*Work to be completed:*
Lines that contain "date" are to be copied from the material, every one of them.

►

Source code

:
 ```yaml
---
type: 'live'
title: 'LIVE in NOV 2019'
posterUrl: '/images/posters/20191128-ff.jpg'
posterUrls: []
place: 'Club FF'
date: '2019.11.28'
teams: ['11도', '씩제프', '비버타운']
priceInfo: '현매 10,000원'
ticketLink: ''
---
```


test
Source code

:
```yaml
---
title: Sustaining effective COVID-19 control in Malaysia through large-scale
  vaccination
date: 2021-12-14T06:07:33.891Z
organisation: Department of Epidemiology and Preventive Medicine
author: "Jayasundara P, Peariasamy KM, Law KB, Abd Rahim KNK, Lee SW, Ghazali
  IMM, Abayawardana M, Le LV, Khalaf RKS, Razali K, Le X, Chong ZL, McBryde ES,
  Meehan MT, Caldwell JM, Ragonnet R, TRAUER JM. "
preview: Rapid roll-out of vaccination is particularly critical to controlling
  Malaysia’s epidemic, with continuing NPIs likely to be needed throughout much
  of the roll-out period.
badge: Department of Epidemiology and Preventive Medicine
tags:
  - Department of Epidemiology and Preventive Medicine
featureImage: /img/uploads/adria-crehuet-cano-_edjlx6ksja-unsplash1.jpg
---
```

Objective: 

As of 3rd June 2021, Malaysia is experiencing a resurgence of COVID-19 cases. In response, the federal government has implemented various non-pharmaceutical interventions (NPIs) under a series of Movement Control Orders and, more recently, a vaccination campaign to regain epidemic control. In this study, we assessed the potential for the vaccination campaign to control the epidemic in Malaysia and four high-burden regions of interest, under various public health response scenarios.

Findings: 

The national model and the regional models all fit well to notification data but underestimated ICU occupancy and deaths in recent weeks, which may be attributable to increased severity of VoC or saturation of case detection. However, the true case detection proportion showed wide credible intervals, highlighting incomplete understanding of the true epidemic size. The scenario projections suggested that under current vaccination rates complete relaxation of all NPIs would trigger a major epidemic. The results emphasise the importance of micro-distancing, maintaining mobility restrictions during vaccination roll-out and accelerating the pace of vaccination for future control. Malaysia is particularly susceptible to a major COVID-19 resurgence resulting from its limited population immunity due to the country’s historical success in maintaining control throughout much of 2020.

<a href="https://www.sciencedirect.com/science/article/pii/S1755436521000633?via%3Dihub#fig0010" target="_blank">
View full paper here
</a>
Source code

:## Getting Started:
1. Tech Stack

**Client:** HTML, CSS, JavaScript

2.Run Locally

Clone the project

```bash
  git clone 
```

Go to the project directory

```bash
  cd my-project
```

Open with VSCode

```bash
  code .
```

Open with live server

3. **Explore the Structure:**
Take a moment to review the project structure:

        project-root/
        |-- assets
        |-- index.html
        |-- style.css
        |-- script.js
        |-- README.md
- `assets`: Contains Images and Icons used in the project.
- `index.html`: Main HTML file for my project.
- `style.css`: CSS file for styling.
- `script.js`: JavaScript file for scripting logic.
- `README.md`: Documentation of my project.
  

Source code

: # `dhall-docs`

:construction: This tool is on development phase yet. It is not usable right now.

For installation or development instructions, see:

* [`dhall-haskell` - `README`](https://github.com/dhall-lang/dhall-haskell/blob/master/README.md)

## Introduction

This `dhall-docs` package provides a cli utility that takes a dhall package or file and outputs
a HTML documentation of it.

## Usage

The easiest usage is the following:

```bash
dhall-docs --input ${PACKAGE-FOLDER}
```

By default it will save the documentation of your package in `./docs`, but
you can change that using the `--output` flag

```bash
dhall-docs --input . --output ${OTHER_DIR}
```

◄
►

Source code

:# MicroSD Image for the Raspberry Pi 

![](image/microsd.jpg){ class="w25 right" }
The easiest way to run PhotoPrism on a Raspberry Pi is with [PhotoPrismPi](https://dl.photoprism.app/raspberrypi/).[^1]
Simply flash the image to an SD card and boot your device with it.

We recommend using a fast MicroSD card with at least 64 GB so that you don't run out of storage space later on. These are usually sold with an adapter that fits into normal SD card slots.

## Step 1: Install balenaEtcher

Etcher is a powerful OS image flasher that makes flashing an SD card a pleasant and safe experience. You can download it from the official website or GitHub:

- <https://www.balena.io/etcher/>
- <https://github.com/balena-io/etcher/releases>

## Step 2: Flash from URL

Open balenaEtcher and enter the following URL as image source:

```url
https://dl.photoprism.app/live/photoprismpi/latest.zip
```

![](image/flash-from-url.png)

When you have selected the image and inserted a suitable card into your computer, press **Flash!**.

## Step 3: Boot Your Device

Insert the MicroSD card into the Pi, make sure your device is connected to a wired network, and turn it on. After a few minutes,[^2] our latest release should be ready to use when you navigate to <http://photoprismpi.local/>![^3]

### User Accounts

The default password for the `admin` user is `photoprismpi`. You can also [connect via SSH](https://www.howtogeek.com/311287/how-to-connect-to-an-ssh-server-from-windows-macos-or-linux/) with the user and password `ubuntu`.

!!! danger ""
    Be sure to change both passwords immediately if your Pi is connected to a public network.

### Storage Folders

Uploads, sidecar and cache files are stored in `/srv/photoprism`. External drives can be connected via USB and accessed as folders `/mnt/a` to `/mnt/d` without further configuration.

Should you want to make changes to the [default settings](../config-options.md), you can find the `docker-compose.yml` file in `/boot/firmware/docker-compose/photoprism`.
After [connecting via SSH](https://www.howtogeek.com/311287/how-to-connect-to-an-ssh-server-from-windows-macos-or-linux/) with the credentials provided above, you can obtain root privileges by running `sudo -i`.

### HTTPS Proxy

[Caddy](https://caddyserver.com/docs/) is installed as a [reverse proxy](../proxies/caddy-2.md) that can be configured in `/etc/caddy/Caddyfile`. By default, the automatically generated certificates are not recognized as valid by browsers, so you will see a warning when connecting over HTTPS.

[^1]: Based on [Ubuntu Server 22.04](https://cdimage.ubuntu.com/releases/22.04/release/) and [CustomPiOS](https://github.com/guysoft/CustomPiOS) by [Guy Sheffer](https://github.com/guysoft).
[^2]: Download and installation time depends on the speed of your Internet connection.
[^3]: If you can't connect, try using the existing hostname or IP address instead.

◄

*Exercise solution:*
date: '2019.11.28'
date: 2021-12-14T06:07:33.891Z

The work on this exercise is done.